To do — Among the entries below, please repeat exactly and only the lines from the line containing "Y_test_[:,:test_points] = Y_test" to the line containing "Finally, we compute", both lines included.

##### Record extracts

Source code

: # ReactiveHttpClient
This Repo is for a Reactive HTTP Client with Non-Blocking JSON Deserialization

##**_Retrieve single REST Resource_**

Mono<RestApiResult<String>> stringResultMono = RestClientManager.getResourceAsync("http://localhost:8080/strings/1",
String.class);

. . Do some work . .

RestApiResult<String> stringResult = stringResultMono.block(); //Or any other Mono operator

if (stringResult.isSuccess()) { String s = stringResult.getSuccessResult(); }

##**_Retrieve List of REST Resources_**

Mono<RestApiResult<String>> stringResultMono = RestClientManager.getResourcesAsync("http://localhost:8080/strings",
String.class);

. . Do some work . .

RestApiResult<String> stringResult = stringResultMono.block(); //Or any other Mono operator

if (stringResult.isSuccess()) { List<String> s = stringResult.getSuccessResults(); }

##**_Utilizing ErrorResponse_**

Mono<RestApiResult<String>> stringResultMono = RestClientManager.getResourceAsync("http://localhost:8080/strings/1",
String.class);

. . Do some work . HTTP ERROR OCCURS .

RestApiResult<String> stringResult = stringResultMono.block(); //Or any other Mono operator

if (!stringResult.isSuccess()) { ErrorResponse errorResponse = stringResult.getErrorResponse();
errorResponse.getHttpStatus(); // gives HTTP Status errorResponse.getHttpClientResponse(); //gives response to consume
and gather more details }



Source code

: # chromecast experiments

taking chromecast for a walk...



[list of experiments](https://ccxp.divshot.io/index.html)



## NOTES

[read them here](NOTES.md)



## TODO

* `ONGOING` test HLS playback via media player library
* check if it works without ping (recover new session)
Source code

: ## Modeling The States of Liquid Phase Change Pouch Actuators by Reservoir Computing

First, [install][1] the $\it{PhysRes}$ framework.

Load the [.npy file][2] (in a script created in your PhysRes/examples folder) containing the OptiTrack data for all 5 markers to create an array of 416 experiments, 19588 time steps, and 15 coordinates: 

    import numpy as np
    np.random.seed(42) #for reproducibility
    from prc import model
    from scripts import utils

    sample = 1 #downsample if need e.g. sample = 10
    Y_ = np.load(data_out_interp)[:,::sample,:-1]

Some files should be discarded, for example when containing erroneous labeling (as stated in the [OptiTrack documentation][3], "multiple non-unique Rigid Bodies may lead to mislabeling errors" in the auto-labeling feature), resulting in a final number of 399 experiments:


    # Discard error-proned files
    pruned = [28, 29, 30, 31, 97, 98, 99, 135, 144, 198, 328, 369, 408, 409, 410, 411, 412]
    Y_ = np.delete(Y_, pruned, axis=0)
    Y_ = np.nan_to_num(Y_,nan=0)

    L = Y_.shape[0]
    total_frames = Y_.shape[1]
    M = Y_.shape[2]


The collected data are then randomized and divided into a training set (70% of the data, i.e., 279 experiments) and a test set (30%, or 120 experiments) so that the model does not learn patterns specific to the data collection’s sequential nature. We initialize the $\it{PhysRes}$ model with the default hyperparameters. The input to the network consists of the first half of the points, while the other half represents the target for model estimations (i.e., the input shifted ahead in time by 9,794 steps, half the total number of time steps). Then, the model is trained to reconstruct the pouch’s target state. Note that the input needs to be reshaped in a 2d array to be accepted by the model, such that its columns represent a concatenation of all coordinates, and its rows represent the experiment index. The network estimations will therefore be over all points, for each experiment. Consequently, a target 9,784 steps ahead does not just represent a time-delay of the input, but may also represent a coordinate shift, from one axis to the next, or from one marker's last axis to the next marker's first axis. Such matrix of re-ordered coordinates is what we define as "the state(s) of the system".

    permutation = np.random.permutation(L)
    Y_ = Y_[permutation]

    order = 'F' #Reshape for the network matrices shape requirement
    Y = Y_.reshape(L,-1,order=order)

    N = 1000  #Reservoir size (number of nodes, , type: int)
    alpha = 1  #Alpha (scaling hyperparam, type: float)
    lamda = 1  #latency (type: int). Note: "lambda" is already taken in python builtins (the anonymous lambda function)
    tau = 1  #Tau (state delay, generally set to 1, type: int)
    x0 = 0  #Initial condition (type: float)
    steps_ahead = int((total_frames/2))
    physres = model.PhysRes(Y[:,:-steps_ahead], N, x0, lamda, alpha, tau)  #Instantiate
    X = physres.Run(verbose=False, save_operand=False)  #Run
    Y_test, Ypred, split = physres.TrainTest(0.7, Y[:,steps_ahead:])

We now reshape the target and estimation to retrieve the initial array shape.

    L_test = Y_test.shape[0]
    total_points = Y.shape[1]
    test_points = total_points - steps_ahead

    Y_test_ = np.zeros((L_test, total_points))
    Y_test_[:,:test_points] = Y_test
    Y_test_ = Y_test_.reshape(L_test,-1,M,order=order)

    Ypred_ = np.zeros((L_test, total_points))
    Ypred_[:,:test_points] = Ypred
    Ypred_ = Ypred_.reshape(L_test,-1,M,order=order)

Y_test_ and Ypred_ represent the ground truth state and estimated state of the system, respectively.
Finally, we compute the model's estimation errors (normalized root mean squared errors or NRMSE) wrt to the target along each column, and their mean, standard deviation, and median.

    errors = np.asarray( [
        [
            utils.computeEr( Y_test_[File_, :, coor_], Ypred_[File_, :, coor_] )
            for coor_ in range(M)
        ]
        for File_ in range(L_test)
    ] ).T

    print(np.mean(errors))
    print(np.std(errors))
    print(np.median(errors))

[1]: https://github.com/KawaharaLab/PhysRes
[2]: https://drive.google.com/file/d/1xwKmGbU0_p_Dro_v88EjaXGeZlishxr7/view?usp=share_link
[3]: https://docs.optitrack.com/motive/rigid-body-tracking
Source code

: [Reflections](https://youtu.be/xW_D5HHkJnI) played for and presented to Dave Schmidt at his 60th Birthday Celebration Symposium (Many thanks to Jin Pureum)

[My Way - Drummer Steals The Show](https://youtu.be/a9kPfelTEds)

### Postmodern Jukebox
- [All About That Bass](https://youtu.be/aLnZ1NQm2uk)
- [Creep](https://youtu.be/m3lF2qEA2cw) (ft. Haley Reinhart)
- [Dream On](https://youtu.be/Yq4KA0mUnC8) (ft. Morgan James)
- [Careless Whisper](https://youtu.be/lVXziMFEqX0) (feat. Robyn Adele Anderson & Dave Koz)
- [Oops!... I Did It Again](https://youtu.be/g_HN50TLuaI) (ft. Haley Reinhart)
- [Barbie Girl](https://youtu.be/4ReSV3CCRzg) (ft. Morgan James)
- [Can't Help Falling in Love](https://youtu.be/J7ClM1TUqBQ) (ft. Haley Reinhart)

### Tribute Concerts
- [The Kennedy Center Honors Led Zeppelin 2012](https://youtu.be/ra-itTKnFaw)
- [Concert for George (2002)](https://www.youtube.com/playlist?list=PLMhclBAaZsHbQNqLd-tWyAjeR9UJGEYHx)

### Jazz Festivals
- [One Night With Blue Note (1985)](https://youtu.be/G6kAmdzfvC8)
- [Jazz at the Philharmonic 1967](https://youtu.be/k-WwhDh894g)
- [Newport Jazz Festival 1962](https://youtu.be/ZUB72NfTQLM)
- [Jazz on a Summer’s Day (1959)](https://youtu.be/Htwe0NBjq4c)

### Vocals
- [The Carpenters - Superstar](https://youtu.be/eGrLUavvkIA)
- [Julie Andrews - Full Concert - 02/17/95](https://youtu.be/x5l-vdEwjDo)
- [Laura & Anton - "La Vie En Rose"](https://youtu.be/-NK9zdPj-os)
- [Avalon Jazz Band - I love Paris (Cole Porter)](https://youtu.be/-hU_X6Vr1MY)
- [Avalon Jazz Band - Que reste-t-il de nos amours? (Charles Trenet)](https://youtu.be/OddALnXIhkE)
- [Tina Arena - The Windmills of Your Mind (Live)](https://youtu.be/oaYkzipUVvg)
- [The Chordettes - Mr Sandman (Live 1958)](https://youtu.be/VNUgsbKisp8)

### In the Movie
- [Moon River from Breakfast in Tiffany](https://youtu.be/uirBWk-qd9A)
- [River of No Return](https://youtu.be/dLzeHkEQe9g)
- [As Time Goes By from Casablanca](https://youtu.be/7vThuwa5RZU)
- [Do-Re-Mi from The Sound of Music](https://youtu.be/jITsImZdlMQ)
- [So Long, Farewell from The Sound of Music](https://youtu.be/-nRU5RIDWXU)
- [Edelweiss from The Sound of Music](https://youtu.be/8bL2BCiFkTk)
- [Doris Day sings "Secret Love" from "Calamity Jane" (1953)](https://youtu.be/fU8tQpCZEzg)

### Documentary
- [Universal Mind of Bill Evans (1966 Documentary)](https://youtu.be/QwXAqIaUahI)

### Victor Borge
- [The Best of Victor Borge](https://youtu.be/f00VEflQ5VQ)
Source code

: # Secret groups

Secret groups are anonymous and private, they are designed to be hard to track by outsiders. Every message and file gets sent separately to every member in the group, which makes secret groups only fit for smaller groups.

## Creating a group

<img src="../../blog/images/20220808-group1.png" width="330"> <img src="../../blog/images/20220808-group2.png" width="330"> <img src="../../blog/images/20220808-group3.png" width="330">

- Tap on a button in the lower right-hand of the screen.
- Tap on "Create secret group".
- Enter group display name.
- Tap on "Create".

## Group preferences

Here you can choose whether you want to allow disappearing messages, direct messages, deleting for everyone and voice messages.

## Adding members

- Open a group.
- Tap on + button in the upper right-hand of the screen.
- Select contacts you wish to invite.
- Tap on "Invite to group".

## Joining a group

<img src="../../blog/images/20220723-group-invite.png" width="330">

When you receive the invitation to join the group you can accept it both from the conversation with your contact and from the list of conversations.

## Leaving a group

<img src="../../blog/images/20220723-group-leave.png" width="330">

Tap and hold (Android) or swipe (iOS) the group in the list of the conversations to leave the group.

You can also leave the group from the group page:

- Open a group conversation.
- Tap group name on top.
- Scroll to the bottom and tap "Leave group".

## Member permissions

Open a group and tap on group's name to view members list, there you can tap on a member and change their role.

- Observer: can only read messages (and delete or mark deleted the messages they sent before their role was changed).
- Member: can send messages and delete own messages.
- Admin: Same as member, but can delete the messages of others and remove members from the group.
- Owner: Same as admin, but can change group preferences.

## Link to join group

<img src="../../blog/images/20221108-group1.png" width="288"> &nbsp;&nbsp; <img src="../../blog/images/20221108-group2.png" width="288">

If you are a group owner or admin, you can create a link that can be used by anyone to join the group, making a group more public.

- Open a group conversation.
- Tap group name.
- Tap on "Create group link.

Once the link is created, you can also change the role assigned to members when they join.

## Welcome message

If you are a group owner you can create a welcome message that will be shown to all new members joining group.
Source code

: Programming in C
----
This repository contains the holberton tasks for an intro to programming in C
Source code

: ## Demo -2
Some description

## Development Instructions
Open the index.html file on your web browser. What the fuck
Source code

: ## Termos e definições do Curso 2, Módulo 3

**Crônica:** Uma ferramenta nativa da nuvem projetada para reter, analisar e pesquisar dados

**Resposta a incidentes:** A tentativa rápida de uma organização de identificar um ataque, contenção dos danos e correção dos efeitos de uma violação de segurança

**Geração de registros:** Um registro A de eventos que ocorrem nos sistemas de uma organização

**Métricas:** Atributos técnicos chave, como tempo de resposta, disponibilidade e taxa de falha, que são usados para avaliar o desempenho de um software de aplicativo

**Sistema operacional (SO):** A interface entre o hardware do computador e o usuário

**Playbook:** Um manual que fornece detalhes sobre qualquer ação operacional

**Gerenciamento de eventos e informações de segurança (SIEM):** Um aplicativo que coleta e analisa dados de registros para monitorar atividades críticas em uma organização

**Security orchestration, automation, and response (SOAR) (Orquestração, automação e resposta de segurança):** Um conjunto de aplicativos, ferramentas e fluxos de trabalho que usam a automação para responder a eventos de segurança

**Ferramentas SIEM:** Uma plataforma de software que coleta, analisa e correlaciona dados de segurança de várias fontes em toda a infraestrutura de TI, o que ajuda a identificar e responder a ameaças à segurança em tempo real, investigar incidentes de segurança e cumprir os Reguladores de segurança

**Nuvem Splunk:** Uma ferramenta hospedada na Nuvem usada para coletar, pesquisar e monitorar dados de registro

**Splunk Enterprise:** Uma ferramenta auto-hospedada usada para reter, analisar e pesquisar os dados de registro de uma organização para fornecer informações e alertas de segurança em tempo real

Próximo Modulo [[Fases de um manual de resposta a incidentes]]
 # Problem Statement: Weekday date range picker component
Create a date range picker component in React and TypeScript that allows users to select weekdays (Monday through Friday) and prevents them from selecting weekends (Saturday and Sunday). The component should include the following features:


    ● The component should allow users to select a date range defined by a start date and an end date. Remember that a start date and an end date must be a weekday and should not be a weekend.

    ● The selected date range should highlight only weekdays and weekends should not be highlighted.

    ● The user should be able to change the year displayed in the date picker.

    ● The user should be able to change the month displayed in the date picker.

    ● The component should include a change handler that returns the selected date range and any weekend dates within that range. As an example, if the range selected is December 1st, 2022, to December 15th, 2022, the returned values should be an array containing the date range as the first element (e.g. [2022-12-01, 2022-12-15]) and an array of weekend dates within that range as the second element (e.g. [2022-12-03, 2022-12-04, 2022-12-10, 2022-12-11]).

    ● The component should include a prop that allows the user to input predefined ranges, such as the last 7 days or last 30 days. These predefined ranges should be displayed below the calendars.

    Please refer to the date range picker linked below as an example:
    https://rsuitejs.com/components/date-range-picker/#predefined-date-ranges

##########

Exercise response —
    Y_test_[:,:test_points] = Y_test
    Y_test_ = Y_test_.reshape(L_test,-1,M,order=order)

    Ypred_ = np.zeros((L_test, total_points))
    Ypred_[:,:test_points] = Ypred
    Ypred_ = Ypred_.reshape(L_test,-1,M,order=order)

Y_test_ and Ypred_ represent the ground truth state and estimated state of the system, respectively.
Finally, we compute the model's estimation errors (normalized root mean squared errors or NRMSE) wrt to the target along each column, and their mean, standard deviation, and median.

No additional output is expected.